Environmental organization founded in 2014

Pathway to Paris is a nonprofit organization founded in 2014 by musicians and activists Jesse Paris Smith and Rebecca Foon.

== 1000 Cities ==
A key initiative of Pathway to Paris is the 1000 Cities Initiative for Carbon Freedom. This initiative encourages cities worldwide to transition to 100% renewable energy and achieve zero carbon emissions by 2040 or sooner. The premise is that if 1000 cities adopt ambitious climate action plans that target shifting off of fossil fuels, it will significantly contribute to meeting the Paris Agreement's targets and beyond.

Pathway to Paris collaborates with various partners, including the United Nations Development Programme (UNDP), 350.org, Sustainability Solutions Group (SSG), and the Little Sun Foundation.

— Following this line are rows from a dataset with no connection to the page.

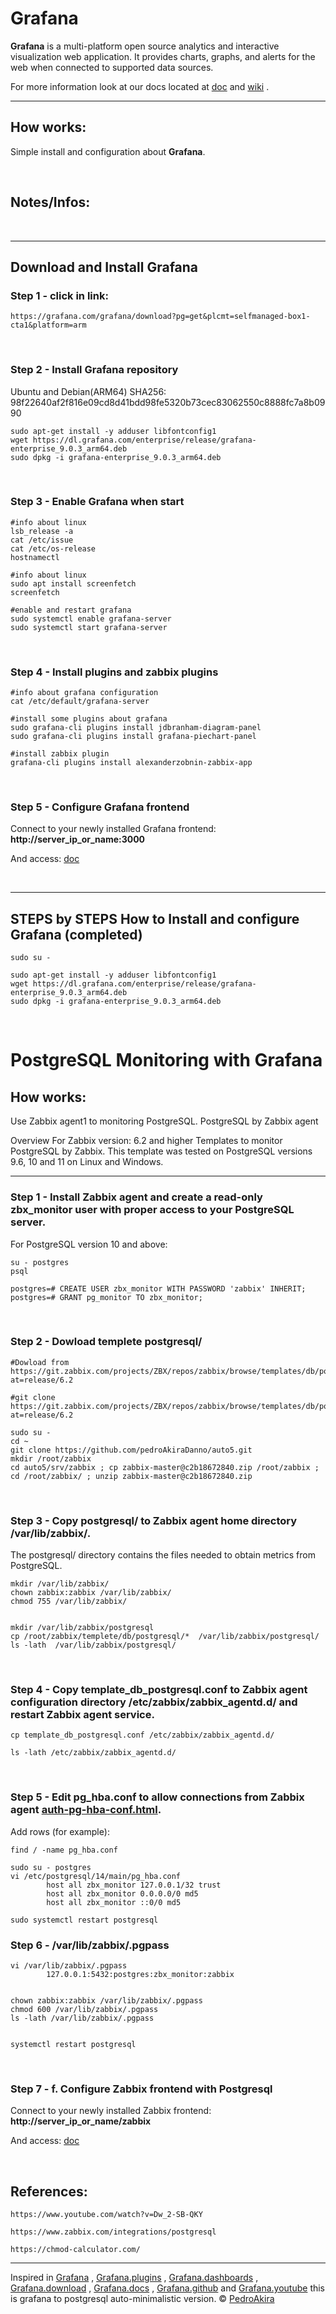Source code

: # Grafana


**Grafana** is a multi-platform open source analytics and interactive visualization web application. It provides charts, graphs, and alerts for the web when connected to supported data sources. 



For more information look at our
docs located at [doc](https://github.com/pedroAkiraDanno/auto5/) and [wiki](https://github.com/pedroAkiraDanno/auto5/wiki) .



---




## How works:

Simple install and configuration about **Grafana**.



<br /> 


## Notes/Infos: 


<br /> 




---



## Download and Install Grafana



### Step 1 - click in link: 

    https://grafana.com/grafana/download?pg=get&plcmt=selfmanaged-box1-cta1&platform=arm

<br /> 




### Step 2 -  Install Grafana repository
Ubuntu and Debian(ARM64)  SHA256: 98f22640af2f816e09cd8d41bdd98fe5320b73cec83062550c8888fc7a8b0990

    sudo apt-get install -y adduser libfontconfig1
    wget https://dl.grafana.com/enterprise/release/grafana-enterprise_9.0.3_arm64.deb
    sudo dpkg -i grafana-enterprise_9.0.3_arm64.deb

<br /> 



### Step 3 -  Enable Grafana when start 
    #info about linux 
    lsb_release -a 
    cat /etc/issue
    cat /etc/os-release
    hostnamectl

    #info about linux 
    sudo apt install screenfetch
    screenfetch

    #enable and restart grafana 
    sudo systemctl enable grafana-server 
    sudo systemctl start grafana-server 


<br /> 


### Step 4 -  Install plugins and zabbix plugins
    #info about grafana configuration 
    cat /etc/default/grafana-server

    #install some plugins about grafana 
    sudo grafana-cli plugins install jdbranham-diagram-panel 
    sudo grafana-cli plugins install grafana-piechart-panel 

    #install zabbix plugin
    grafana-cli plugins install alexanderzobnin-zabbix-app



<br /> 


### Step 5 - Configure Grafana frontend
Connect to your newly installed Grafana frontend: **http://server_ip_or_name:3000** 

And access: [doc](https://github.com/pedroAkiraDanno/auto5/blob/develop/srv/zabbix/doc/zabbix.pdf)



<br /> 



---



## STEPS by STEPS How to Install and configure Grafana (completed)
    sudo su - 

    sudo apt-get install -y adduser libfontconfig1
    wget https://dl.grafana.com/enterprise/release/grafana-enterprise_9.0.3_arm64.deb
    sudo dpkg -i grafana-enterprise_9.0.3_arm64.deb


<br /> 






# PostgreSQL Monitoring with Grafana


## How works:
Use Zabbix agent1 to monitoring PostgreSQL.
PostgreSQL by Zabbix agent


Overview
For Zabbix version: 6.2 and higher
Templates to monitor PostgreSQL by Zabbix. This template was tested on PostgreSQL versions 9.6, 10 and 11 on Linux and Windows.

---


### Step 1 - Install Zabbix agent and create a read-only zbx_monitor user with proper access to your PostgreSQL server.

For PostgreSQL version 10 and above:

    su - postgres 
    psql 

    postgres=# CREATE USER zbx_monitor WITH PASSWORD 'zabbix' INHERIT;
    postgres=# GRANT pg_monitor TO zbx_monitor;


<br /> 


### Step 2 - Dowload templete postgresql/
    #Dowload from https://git.zabbix.com/projects/ZBX/repos/zabbix/browse/templates/db/postgresql?at=release/6.2

    #git clone https://git.zabbix.com/projects/ZBX/repos/zabbix/browse/templates/db/postgresql?at=release/6.2

    sudo su - 
    cd ~ 
    git clone https://github.com/pedroAkiraDanno/auto5.git
    mkdir /root/zabbix 
    cd auto5/srv/zabbix ; cp zabbix-master@c2b18672840.zip /root/zabbix ; cd /root/zabbix/ ; unzip zabbix-master@c2b18672840.zip

    


<br /> 


### Step 3 - Copy postgresql/ to Zabbix agent home directory /var/lib/zabbix/. 

The postgresql/ directory contains the files needed to obtain metrics from PostgreSQL.

    mkdir /var/lib/zabbix/
    chown zabbix:zabbix /var/lib/zabbix/
    chmod 755 /var/lib/zabbix/


    mkdir /var/lib/zabbix/postgresql 
    cp /root/zabbix/templete/db/postgresql/*  /var/lib/zabbix/postgresql/
    ls -lath  /var/lib/zabbix/postgresql/




<br /> 


### Step 4 - Copy template_db_postgresql.conf to Zabbix agent configuration directory /etc/zabbix/zabbix_agentd.d/ and restart Zabbix agent service.

    cp template_db_postgresql.conf /etc/zabbix/zabbix_agentd.d/

    ls -lath /etc/zabbix/zabbix_agentd.d/


<br /> 

### Step 5 - Edit pg_hba.conf to allow connections from Zabbix agent [auth-pg-hba-conf.html](https://www.postgresql.org/docs/current/auth-pg-hba-conf.html).
Add rows (for example):

    find / -name pg_hba.conf

    sudo su - postgres 
    vi /etc/postgresql/14/main/pg_hba.conf
            host all zbx_monitor 127.0.0.1/32 trust
            host all zbx_monitor 0.0.0.0/0 md5
            host all zbx_monitor ::0/0 md5

    sudo systemctl restart postgresql



### Step 6 - /var/lib/zabbix/.pgpass 

    vi /var/lib/zabbix/.pgpass 
            127.0.0.1:5432:postgres:zbx_monitor:zabbix


    chown zabbix:zabbix /var/lib/zabbix/.pgpass 
    chmod 600 /var/lib/zabbix/.pgpass 
    ls -lath /var/lib/zabbix/.pgpass 


    systemctl restart postgresql



<br /> 



### Step 7 -  f. Configure Zabbix frontend with Postgresql 
Connect to your newly installed Zabbix frontend: **http://server_ip_or_name/zabbix** 

And access: [doc](https://github.com/pedroAkiraDanno/auto5/blob/develop/srv/zabbix/doc/zabbix.pdf)


<br /> 




## References: 
    https://www.youtube.com/watch?v=Dw_2-SB-QKY

    https://www.zabbix.com/integrations/postgresql

    https://chmod-calculator.com/







---
Inspired in [Grafana](https://grafana.com/) , [Grafana.plugins](https://grafana.com/grafana/plugins/) , [Grafana.dashboards](https://grafana.com/grafana/dashboards/) , [Grafana.download](https://grafana.com/grafana/download) , [Grafana.docs](https://grafana.com/docs/) , [Grafana.github](https://github.com/grafana) and [Grafana.youtube](https://www.youtube.com/c/Grafana/videos) this is grafana to postgresql auto-minimalistic version.
©  [PedroAkira](https://www.instagram.com/pedro.akira.3)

The "1000 Cities" project, officially known as the 1000 Cities Initiative for Carbon Freedom, aims to get 1000 cities to pledge to transition to 100% renewable energy by 2040. Launched at the United Nations Secretariat in 2017, the initiative promotes the development of ambitious climate action plans and financial mechanisms to implement these plans, fostering a renewable energy future.

== Founders ==
Jesse Paris Smith and Rebecca Foon are the founders of Pathway to Paris. Inspired by their passion for conservation, climate change, and social justice, they established the organization following the momentum of the People’s Climate March in New York City in 2014. The initial event on September 22, 2014 involved Thurston Moore, Patti Smith, and Lenny Kaye, as well as Michael Stipe from R.E.M., and combined music and discourse to build awareness about the urgency of establishing a global climate agreement. During the United Nations Climate Change Conference in December 2015, Smith, Foon, Flea, Thom Yorke, Patti Smith, and Warren Ellis participated in the Pathway to Paris concerts held at Le Trianon in Paris. The event also featured speakers including Bill McKibben, Naomi Klein, and Vandana Shiva, contributing to a lineup of performers and speakers addressing climate change. A live album, Pathway to Paris, was released in July 2016.